(WHAT THE TASK REQUIRES):
Print the listing exactly, but only as far as the line containing "- 祈願語氣跟在 πρὶν ἤ 後面──古典希臘文的用法，新約只有兩處。". The first line and that line are both included.

____ RECORDED INFORMATION

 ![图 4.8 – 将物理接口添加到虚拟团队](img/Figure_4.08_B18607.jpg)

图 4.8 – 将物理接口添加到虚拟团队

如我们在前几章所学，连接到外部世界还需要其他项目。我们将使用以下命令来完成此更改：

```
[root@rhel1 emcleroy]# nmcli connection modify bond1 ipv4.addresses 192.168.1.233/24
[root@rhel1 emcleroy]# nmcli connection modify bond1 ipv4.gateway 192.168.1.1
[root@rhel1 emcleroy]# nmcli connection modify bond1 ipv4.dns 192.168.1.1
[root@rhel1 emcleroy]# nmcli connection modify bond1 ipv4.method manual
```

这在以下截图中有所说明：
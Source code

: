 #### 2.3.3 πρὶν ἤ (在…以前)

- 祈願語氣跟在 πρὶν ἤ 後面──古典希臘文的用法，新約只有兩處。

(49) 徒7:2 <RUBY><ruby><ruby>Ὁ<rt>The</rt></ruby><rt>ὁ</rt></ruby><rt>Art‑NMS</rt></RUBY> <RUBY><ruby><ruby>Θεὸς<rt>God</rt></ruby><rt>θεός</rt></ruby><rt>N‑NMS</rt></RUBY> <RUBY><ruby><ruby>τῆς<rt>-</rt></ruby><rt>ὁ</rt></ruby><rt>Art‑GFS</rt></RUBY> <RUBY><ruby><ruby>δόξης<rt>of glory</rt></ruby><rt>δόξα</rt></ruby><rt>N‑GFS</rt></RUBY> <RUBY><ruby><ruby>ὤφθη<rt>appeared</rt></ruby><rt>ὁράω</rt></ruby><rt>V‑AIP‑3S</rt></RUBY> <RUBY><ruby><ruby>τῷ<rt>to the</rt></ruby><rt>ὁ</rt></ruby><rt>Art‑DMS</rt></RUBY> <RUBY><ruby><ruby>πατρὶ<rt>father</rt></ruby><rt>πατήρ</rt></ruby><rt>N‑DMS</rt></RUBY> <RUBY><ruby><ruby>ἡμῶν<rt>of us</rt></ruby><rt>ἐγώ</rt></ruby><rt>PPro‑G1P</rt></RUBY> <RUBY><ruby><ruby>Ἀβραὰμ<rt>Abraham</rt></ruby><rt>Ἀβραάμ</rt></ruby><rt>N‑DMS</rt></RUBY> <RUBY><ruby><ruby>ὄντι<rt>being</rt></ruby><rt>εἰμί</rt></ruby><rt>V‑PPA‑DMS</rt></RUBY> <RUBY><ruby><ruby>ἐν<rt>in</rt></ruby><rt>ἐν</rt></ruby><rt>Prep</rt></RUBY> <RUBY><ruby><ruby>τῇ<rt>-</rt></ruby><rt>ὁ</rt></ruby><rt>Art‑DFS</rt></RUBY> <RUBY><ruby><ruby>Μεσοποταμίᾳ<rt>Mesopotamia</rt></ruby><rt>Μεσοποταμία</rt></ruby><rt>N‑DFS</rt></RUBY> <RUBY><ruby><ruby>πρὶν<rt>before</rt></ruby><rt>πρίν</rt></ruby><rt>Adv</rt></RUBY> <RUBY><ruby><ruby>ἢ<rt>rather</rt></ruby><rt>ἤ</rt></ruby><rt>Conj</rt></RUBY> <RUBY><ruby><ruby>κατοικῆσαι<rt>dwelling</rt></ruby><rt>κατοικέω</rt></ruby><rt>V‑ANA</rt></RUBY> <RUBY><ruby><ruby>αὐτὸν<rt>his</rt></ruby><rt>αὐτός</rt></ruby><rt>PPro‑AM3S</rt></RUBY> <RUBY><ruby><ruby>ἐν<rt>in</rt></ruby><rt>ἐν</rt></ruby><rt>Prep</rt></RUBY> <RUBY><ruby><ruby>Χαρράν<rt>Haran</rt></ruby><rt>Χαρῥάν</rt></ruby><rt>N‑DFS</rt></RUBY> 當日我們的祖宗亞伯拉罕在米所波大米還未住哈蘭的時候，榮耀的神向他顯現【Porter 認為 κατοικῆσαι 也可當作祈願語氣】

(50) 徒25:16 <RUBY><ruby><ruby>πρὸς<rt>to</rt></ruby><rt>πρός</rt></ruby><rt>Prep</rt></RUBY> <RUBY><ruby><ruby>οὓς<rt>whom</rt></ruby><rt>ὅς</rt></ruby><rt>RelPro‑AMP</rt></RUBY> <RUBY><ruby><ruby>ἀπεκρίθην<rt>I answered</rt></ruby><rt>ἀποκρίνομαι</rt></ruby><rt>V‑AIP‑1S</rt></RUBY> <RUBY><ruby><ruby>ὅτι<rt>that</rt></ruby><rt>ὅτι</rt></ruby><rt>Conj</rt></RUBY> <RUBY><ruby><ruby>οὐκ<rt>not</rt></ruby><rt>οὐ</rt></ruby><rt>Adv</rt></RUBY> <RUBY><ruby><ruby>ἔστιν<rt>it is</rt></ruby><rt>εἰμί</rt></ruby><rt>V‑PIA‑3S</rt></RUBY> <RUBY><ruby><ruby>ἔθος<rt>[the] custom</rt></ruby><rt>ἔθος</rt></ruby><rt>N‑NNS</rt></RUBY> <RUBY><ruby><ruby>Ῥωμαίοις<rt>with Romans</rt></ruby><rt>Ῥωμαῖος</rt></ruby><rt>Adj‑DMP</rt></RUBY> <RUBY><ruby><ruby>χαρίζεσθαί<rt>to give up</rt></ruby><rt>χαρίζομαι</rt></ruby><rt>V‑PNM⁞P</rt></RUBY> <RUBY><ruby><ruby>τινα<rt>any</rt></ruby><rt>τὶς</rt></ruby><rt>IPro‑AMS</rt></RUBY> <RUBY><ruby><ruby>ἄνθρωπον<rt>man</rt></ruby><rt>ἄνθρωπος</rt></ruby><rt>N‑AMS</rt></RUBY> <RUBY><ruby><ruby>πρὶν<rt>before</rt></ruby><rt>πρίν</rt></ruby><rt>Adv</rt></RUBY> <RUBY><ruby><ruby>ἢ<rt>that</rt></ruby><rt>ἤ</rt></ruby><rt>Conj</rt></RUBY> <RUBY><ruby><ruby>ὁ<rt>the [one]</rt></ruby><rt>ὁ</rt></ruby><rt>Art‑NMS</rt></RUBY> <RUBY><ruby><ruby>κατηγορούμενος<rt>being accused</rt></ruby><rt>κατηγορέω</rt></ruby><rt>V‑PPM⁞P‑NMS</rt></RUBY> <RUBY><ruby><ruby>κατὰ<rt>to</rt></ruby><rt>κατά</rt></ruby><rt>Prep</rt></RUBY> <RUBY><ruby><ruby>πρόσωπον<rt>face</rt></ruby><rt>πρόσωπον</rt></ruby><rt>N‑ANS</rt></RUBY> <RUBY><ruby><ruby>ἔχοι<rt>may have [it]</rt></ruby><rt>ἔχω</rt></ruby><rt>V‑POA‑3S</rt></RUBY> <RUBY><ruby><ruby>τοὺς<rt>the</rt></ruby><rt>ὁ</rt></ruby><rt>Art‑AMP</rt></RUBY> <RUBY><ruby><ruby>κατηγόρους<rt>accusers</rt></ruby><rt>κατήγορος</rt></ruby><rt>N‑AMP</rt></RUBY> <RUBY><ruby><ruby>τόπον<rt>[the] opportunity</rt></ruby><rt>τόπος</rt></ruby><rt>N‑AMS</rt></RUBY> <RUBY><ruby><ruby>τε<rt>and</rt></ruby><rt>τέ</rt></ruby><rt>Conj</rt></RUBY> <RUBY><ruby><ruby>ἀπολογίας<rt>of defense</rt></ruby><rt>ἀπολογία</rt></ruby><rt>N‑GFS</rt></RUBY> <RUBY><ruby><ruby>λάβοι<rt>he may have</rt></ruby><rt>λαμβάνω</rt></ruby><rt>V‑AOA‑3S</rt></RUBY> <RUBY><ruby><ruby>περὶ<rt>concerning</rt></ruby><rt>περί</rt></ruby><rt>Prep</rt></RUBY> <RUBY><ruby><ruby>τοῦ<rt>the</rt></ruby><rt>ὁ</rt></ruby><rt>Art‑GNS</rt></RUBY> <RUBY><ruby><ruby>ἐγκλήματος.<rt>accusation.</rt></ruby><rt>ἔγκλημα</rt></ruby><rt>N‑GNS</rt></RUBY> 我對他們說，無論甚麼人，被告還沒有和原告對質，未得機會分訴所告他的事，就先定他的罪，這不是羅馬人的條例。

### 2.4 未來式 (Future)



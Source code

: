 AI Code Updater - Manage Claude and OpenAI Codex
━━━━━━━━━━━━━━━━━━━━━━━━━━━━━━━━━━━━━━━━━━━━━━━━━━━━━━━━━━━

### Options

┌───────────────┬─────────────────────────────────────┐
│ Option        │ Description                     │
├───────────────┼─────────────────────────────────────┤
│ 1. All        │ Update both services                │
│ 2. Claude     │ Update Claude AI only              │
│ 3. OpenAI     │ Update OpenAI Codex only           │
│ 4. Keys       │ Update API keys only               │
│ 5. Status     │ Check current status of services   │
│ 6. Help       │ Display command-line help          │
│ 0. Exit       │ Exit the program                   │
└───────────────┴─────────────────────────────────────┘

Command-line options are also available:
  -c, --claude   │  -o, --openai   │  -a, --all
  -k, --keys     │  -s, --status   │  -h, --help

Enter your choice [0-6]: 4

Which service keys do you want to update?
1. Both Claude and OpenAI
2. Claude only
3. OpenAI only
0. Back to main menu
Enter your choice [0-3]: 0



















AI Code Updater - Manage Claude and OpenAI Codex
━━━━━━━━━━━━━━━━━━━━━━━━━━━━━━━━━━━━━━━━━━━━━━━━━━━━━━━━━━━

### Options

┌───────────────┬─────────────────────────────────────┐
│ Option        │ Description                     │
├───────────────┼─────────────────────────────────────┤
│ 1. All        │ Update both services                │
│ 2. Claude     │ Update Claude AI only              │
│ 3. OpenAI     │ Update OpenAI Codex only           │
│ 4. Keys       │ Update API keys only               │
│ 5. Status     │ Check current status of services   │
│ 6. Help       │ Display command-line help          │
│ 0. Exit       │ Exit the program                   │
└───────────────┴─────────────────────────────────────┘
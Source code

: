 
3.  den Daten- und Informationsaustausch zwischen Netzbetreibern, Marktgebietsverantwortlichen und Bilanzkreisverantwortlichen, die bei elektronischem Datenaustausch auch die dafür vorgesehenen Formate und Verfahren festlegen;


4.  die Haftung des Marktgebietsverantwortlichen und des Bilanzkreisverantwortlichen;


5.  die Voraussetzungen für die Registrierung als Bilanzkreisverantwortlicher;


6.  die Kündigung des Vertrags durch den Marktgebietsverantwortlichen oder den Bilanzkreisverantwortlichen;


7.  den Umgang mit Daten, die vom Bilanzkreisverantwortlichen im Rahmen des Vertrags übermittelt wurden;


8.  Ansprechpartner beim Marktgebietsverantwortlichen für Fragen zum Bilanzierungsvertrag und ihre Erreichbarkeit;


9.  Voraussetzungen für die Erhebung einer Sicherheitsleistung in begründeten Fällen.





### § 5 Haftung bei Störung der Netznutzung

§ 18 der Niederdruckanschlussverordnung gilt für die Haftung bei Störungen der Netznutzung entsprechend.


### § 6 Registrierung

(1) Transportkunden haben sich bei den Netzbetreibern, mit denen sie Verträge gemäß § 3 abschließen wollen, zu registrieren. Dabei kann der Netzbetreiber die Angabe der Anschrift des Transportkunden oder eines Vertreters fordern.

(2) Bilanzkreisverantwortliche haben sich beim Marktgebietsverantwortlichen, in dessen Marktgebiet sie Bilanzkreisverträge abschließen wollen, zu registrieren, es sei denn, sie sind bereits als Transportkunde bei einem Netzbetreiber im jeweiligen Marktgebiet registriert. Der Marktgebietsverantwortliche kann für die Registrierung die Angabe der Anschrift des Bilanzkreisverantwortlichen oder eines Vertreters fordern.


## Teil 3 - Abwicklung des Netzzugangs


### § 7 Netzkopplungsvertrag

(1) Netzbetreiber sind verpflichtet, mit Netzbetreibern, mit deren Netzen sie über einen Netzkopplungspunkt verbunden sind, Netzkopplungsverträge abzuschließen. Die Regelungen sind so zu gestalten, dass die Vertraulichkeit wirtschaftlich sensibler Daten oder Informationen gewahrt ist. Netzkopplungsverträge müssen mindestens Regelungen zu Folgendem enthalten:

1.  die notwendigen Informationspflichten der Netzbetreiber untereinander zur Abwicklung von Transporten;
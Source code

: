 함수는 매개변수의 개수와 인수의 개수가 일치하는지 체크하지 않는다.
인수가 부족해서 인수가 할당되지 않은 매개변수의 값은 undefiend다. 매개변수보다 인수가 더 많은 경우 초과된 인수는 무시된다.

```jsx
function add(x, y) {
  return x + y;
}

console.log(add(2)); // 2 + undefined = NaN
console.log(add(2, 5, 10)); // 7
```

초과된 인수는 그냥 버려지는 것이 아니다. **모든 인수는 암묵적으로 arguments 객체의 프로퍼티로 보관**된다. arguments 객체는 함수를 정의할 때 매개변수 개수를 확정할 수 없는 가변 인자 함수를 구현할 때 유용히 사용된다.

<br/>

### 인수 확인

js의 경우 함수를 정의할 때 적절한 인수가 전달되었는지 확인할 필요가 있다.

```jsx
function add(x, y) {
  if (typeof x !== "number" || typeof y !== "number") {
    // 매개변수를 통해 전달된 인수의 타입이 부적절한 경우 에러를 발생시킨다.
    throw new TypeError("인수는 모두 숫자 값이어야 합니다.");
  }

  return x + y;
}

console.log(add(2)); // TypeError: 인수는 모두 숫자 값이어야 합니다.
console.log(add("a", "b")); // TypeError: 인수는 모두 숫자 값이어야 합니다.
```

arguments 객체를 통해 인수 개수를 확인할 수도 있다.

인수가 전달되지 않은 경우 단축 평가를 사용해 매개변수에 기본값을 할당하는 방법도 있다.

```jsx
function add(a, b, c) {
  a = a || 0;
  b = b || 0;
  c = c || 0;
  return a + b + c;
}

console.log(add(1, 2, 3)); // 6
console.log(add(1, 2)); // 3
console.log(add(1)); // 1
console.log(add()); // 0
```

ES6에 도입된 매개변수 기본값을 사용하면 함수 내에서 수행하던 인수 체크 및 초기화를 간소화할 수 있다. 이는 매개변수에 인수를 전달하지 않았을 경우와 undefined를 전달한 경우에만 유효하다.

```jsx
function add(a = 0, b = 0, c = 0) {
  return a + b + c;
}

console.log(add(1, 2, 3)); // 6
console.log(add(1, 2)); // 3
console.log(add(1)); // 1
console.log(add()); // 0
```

________

(EXERCISE RESPONSE):
 ![图 4.8 – 将物理接口添加到虚拟团队](img/Figure_4.08_B18607.jpg)

图 4.8 – 将物理接口添加到虚拟团队

如我们在前几章所学，连接到外部世界还需要其他项目。我们将使用以下命令来完成此更改：

```
[root@rhel1 emcleroy]# nmcli connection modify bond1 ipv4.addresses 192.168.1.233/24
[root@rhel1 emcleroy]# nmcli connection modify bond1 ipv4.gateway 192.168.1.1
[root@rhel1 emcleroy]# nmcli connection modify bond1 ipv4.dns 192.168.1.1
[root@rhel1 emcleroy]# nmcli connection modify bond1 ipv4.method manual
```

这在以下截图中有所说明：
Source code

: #### 2.3.3 πρὶν ἤ (在…以前)

- 祈願語氣跟在 πρὶν ἤ 後面──古典希臘文的用法，新約只有兩處。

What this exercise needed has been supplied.